How To Chose The Best Conditioner For Curly Hair

So, what really is the best conditioner for curly hair?

Conditioners come in various forms - some you leave in and some you rinse out. Some are great for detangling and some are great for hydrating.

Even though it might seem like a minefield, it is really not that daunting and with information below, you can be a more discerning user. It is always hard when you see so many options such as Hydrating Conditioners, Moisturising Conditioners, Omega 3 Conditioners, Organic Conditioners, Mousse Conditioners, Conditioning Bars, Nourishing Sprays etc... the list is never ending. Most people have no idea where to start and I have to admit that many years ago, neither did I.

What are the main duties of a good conditioner?

Conditioners work to restore moisture and elasticity to damaged hair or dry hair. The best curly hair conditioner for curly hair should end up revealing silky shine, body and control. For rinse out conditioners, there is even more that you should demand from your conditioner - easy, painfree and ability to really help to detangle wet or dry hair.

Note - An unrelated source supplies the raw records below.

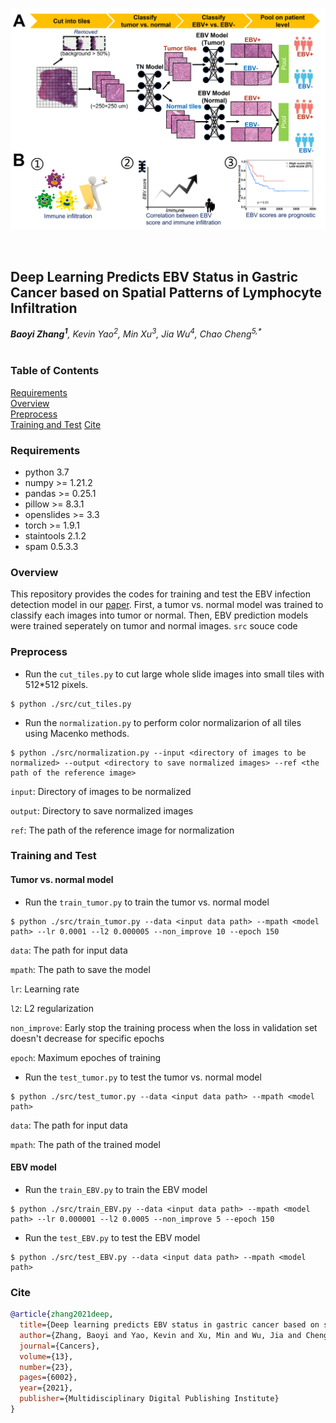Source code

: <p>
   <img width="1000" src="figs/workflow.png"></a>
</p>
<br>

## Deep Learning Predicts EBV Status in Gastric Cancer based on Spatial Patterns of Lymphocyte Infiltration
_**Baoyi Zhang<sup>1</sup>**, Kevin Yao<sup>2</sup>, Min Xu<sup>3</sup>, Jia Wu<sup>4</sup>, Chao Cheng<sup>5,*</sup>_</br></br>
### Table of Contents  
[Requirements](#requirements)  
[Overview](#overview)  
[Preprocess](#preprocess)  
[Training and Test](#training)
[Cite](#cite)


<a name="requirements"></a>
### Requirements

* python 3.7
* numpy >= 1.21.2
* pandas >= 0.25.1
* pillow >= 8.3.1
* openslides >= 3.3
* torch >= 1.9.1
* staintools 2.1.2
* spam 0.5.3.3

<a name="overview"></a>
### Overview

This repository provides the codes for training and test the EBV infection detection model in our [paper](https://www.mdpi.com/2072-6694/13/23/6002). First, a tumor vs. normal model was trained to classify each images into tumor or normal. Then, EBV prediction models were trained seperately on tumor and normal images. 
```src``` souce code

<a name="preprocess"></a>
### Preprocess

* Run the ```cut_tiles.py``` to cut large whole slide images into small tiles with 512\*512 pixels. 
```
$ python ./src/cut_tiles.py 
```

* Run the ```normalization.py``` to perform color normalizarion of all tiles using Macenko methods. 
```
$ python ./src/normalization.py --input <directory of images to be normalized> --output <directory to save normalized images> --ref <the path of the reference image>
```
```input```: Directory of images to be normalized

```output```: Directory to save normalized images

```ref```: The path of the reference image for normalization

<a name="training"></a>
### Training and Test
#### Tumor vs. normal model
* Run the ```train_tumor.py``` to train the tumor vs. normal model
```
$ python ./src/train_tumor.py --data <input data path> --mpath <model path> --lr 0.0001 --l2 0.000005 --non_improve 10 --epoch 150
```
```data```: The path for input data

```mpath```: The path to save the model

```lr```: Learning rate

```l2```: L2 regularization

```non_improve```: Early stop the training process when the loss in validation set doesn't decrease for specific epochs

```epoch```: Maximum epoches of training

* Run the ```test_tumor.py``` to test the tumor vs. normal model
```
$ python ./src/test_tumor.py --data <input data path> --mpath <model path>
```
```data```: The path for input data

```mpath```: The path of the trained model

#### EBV model
* Run the ```train_EBV.py``` to train the EBV model
```
$ python ./src/train_EBV.py --data <input data path> --mpath <model path> --lr 0.000001 --l2 0.0005 --non_improve 5 --epoch 150
```

* Run the ```test_EBV.py``` to test the EBV model
```
$ python ./src/test_EBV.py --data <input data path> --mpath <model path>
```
<a name="cite"></a>
### Cite
```bibtex
@article{zhang2021deep,
  title={Deep learning predicts EBV status in gastric cancer based on spatial patterns of lymphocyte infiltration},
  author={Zhang, Baoyi and Yao, Kevin and Xu, Min and Wu, Jia and Cheng, Chao},
  journal={Cancers},
  volume={13},
  number={23},
  pages={6002},
  year={2021},
  publisher={Multidisciplinary Digital Publishing Institute}
}

```
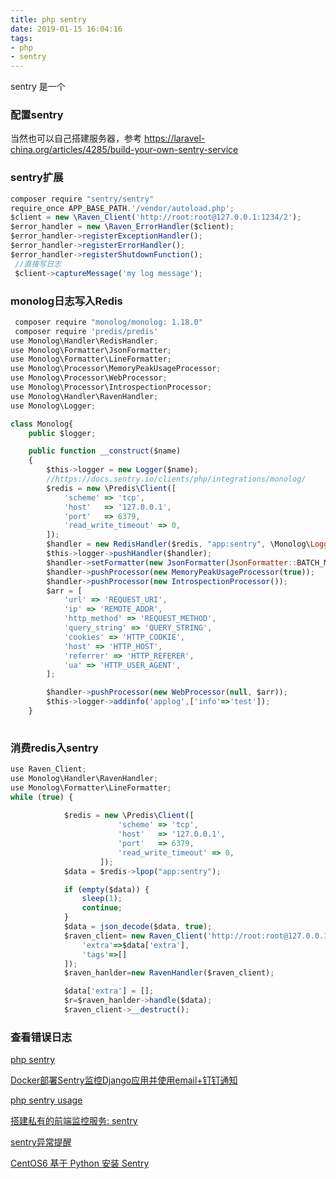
 ```yaml
---
title: php sentry
date: 2019-01-15 16:04:16
tags:
- php
- sentry
---
```

sentry 是一个

### 配置sentry

当然也可以自己搭建服务器，参考 https://laravel-china.org/articles/4285/build-your-own-sentry-service

### sentry扩展

```javascript
composer require "sentry/sentry"
require_once APP_BASE_PATH.'/vendor/autoload.php';
$client = new \Raven_Client('http://root:root@127.0.0.1:1234/2');
$error_handler = new \Raven_ErrorHandler($client);
$error_handler->registerExceptionHandler();
$error_handler->registerErrorHandler();
$error_handler->registerShutdownFunction();
 //直接写日志
 $client->captureMessage('my log message');


```
### monolog日志写入Redis
```javascript
 composer require "monolog/monolog: 1.18.0"
 composer require 'predis/predis'
use Monolog\Handler\RedisHandler;
use Monolog\Formatter\JsonFormatter;
use Monolog\Formatter\LineFormatter;
use Monolog\Processor\MemoryPeakUsageProcessor;
use Monolog\Processor\WebProcessor;
use Monolog\Processor\IntrospectionProcessor;
use Monolog\Handler\RavenHandler;
use Monolog\Logger;

class Monolog{
    public $logger;

    public function __construct($name)
    {
        $this->logger = new Logger($name);
        //https://docs.sentry.io/clients/php/integrations/monolog/
        $redis = new \Predis\Client([
            'scheme' => 'tcp',
            'host'   => '127.0.0.1',
            'port'   => 6379,
            'read_write_timeout' => 0,
        ]);
        $handler = new RedisHandler($redis, "app:sentry", \Monolog\Logger::DEBUG);
        $this->logger->pushHandler($handler);
        $handler->setFormatter(new JsonFormatter(JsonFormatter::BATCH_MODE_NEWLINES, true));
        $handler->pushProcessor(new MemoryPeakUsageProcessor(true));
        $handler->pushProcessor(new IntrospectionProcessor());
        $arr = [
            'url' => 'REQUEST_URI',
            'ip' => 'REMOTE_ADDR',
            'http_method' => 'REQUEST_METHOD',
            'query_string' => 'QUERY_STRING',
            'cookies' => 'HTTP_COOKIE',
            'host' => 'HTTP_HOST',
            'referrer' => 'HTTP_REFERER',
            'ua' => 'HTTP_USER_AGENT',
        ];

        $handler->pushProcessor(new WebProcessor(null, $arr));
        $this->logger->addinfo('applog',['info'=>'test']);
    }
    
```
### 消费redis入sentry
```javascript
use Raven_Client;
use Monolog\Handler\RavenHandler;
use Monolog\Formatter\LineFormatter;
while (true) {
            
            $redis = new \Predis\Client([
                        'scheme' => 'tcp',
                        'host'   => '127.0.0.1',
                        'port'   => 6379,
                        'read_write_timeout' => 0,
                    ]);
            $data = $redis->lpop("app:sentry");

            if (empty($data)) {
                sleep(1);
                continue;
            }
            $data = json_decode($data, true);
            $raven_client= new Raven_Client('http://root:root@127.0.0.1:1234/3',[
                'extra'=>$data['extra'],
                'tags'=>[]
            ]);
            $raven_hanlder=new RavenHandler($raven_client);

            $data['extra'] = [];
            $r=$raven_hanlder->handle($data);
            $raven_client->__destruct();
```
### 查看错误日志
 
[php sentry](https://juejin.im/post/5a992115f265da239f06d0d7)

[Docker部署Sentry监控Django应用并使用email+钉钉通知](https://blog.ansheng.me/article/docker-sentry-django-email-dingtalk/)

[php sentry usage](https://docs.sentry.io/clients/php/usage/)

[搭建私有的前端监控服务: sentry](https://juejin.im/post/5b226cbe51882574d02f9f62)

[sentry异常提醒](https://laravel-china.org/articles/4235/sentry-automation-exception-alert)

[CentOS6 基于 Python 安装 Sentry ](https://laravel-china.org/articles/4295/centos6-install-python-based-on-sentry#reply22542)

Using a conditioner made specifically for wavy or curly hair can really improve the look and feel of your curls. In order to determine the best conditioner for curly hair, you first need to know what type of hair you have.

Very heat damaged hair, used lots of Nourishing Conditioner and Hair Mask.

Main types of curly hair

There are actually two main types of hair - curly and straight. Then you have a wide spectrum of a blend of both types of hair.

To see the universally accepted Curly hair types and how to look after each type see The CurlyEllie Guide to Curly Hair Types, which include

  1. Wavy
  2. Kinky
  3. Afro

What you need is a conditioner which helps to protect your hair by protecting your curls and coating it in natural ingredients that not only hydrate your frizzy hair but also keep pumping in moisture to your curls through out the day.

However, the best conditioner for curly hair actually is one which works well with your individual hair type and hair texture. Due to curly hair's texture and shape, it's much more susceptible to frizz and dryness. It is therefore important to use a rinse out and leave in conditioner that is custom crafted specifically for curly hair.

How does the conditioner work?

What should a good conditioner contain:

The main things you would want:

  • Something to sooth and heal your scalp. Suggestions are tea tree oil, aloe vera, etc. Ideally you want natural plants and seeds that work to sooth your scalp and have a natural antiseptic property.
  • Something to coat and hydrate your hair - especially if you have frizz.
  • Something to keep your hair hydrated.
    You want to look out for a humectant (keeps things moist by attracting and retaining moisture from the air). You should look out for ingrendients like Pro Vitamin B5 or D-Panthenol that increases the water content of hair and improves its elasticity. 
    • You want an emollient and moisturiser.
    They keep your layers soft and more pliable by increasing hydration due to reducing evaporation or loss of water. Panthenol offers us these wonderful benefits without creating oiliness or greasiness on the hair.
    • Protein.
    Once you know you need a conditioner with proteins, you can choose which protein works for you. I used to be a fan of egg based conditioners until my daughter developed allergies to dairy and we had to reconsider using animal products in her hair care routine.  But be careful not to use too many products with high amounts of proteins.
    • Oils.
    • Vitamins - especially Toper (Vitamin E).
    We all know we need vitamins for our bodies. We use them in our skincare but somehow we forget to include it in our haircare too. 

    Tocopherol is a type of Vitamin E that protects your hair when included in your curly hair conditioner. It helps with by acting as a barrier to assist in protecting your hair from pollution and other environmental stresses.

    This list not exhausted and we will be adding more to this post in future.

     

    What you may not want:

    This is slightly controversial but here goes

    • Parabens.
    • Silicones if you don't wash your hair regularly or space the times between hair washes.
    • Animal products or derivatives - if you follow a plant based lifestyle.
    • Artificial fragrances - if you are fragrance sensitive.
    • Products tested on animals - this has been banned in the UK, but there have been rumours that this is a rule that may be set to be relaxed.
    • Harsh chemicals.

    In closing, conditioners should add bounce, nourishment and protection to curly and wavy locks. The curlier your hair and the more active your lifestyle, the more regularly you would need to use both a rinse our and leave in conditioner.

    In fact, some of the best conditioners for curly hair also work well on chemically treated, colour treated and naturally grey locks.